[WHAT THE TASK REQUIRES]:
In the data below, find every line with the word "event" and copy it.

==========

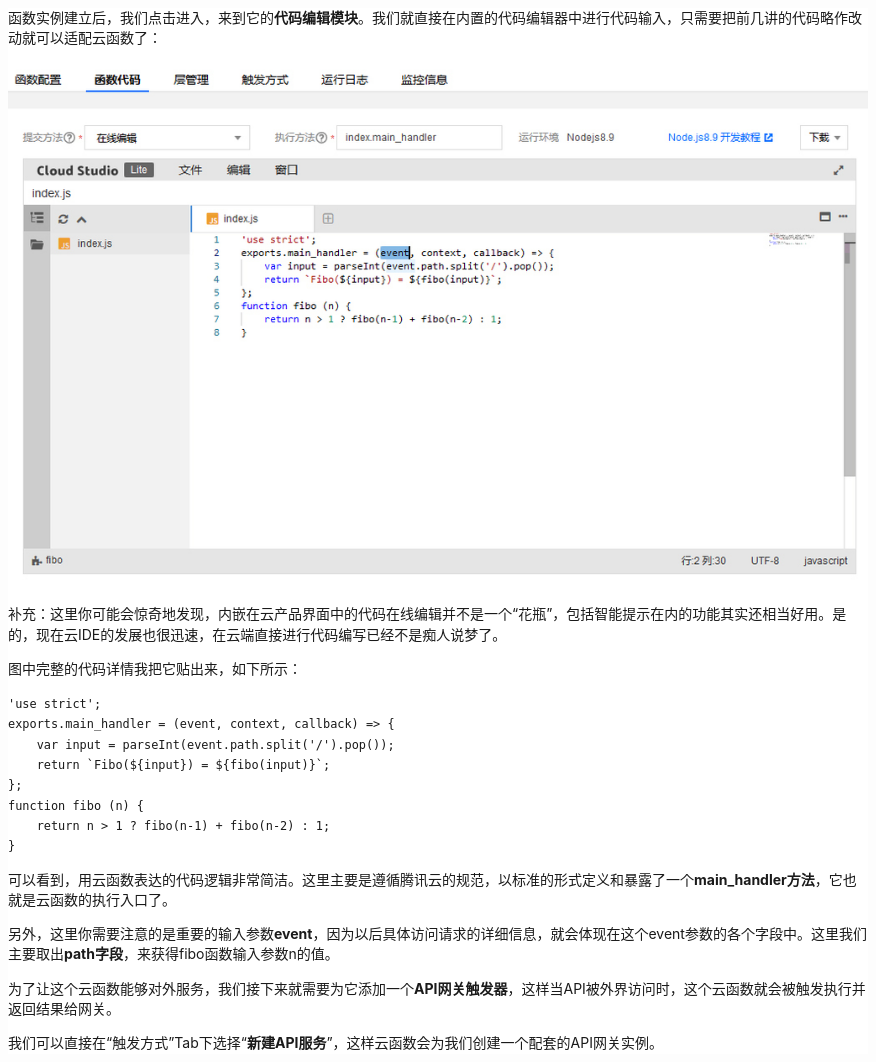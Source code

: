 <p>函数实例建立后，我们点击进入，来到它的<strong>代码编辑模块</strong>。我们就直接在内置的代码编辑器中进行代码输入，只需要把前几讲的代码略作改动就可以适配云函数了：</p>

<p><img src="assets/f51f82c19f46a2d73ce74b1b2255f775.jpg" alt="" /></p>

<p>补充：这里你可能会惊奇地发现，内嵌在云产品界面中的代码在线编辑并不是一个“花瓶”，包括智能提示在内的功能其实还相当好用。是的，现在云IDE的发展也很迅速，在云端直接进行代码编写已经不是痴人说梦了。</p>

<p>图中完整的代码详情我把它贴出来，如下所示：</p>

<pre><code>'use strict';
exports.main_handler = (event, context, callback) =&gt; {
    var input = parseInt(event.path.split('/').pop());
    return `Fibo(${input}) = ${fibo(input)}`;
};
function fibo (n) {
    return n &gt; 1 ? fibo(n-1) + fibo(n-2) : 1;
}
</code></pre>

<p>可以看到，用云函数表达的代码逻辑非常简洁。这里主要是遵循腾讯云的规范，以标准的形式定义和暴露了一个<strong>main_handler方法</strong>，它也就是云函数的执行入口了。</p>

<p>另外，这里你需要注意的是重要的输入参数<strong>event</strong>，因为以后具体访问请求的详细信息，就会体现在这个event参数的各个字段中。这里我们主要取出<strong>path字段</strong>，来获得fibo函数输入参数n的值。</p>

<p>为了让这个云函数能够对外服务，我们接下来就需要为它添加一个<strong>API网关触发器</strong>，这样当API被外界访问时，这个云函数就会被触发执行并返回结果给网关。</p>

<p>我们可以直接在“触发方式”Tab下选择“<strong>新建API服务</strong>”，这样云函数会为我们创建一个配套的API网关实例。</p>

==========

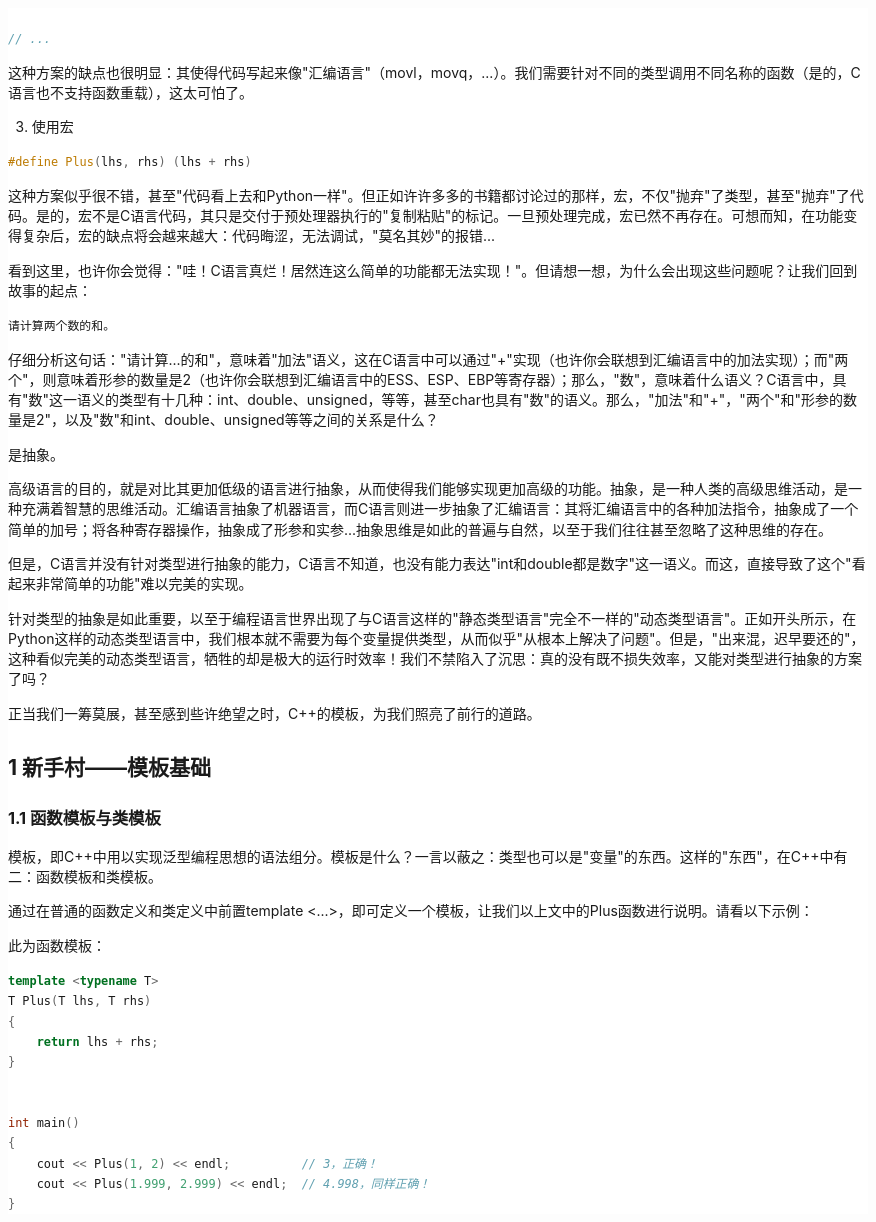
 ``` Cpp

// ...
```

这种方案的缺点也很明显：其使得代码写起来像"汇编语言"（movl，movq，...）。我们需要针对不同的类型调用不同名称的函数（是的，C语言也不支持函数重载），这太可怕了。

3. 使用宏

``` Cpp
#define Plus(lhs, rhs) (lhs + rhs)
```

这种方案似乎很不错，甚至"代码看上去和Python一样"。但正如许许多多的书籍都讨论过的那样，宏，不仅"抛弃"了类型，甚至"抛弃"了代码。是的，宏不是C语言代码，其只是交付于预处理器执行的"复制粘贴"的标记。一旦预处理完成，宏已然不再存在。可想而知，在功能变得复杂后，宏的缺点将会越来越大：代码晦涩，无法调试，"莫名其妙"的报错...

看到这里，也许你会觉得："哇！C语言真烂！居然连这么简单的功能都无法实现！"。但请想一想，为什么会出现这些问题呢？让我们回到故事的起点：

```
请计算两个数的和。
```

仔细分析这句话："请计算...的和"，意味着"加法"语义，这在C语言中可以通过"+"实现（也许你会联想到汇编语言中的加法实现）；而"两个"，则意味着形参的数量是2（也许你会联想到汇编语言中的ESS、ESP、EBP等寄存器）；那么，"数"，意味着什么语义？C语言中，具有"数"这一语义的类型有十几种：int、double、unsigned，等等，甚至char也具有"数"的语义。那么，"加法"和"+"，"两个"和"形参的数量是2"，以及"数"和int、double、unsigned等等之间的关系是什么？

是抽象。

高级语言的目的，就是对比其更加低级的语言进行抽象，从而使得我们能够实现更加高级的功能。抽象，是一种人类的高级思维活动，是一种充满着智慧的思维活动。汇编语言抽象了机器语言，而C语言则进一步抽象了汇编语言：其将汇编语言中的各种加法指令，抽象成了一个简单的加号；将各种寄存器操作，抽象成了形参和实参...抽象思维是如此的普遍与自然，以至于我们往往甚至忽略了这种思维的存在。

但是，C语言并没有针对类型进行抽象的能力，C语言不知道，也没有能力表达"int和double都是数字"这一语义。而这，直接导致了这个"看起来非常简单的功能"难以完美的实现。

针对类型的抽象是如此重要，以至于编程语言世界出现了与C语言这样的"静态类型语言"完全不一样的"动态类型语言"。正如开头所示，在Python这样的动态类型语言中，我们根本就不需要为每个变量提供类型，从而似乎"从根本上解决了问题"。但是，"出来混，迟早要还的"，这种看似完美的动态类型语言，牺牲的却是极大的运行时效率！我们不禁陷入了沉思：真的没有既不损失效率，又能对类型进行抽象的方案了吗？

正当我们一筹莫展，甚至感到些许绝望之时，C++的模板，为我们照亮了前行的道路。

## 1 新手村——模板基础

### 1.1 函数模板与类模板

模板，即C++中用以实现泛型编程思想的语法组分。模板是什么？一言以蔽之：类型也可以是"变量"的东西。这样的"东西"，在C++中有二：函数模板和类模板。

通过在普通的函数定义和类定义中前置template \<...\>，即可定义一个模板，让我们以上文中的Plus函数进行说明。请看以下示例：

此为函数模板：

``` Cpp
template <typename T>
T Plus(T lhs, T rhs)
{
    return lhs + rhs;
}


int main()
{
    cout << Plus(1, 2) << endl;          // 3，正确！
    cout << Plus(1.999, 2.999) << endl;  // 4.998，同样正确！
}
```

==========

[SOLVED PROBLEM]:
exports.main_handler = (event, context, callback) =&gt; {
    var input = parseInt(event.path.split('/').pop());
<p>另外，这里你需要注意的是重要的输入参数<strong>event</strong>，因为以后具体访问请求的详细信息，就会体现在这个event参数的各个字段中。这里我们主要取出<strong>path字段</strong>，来获得fibo函数输入参数n的值。</p>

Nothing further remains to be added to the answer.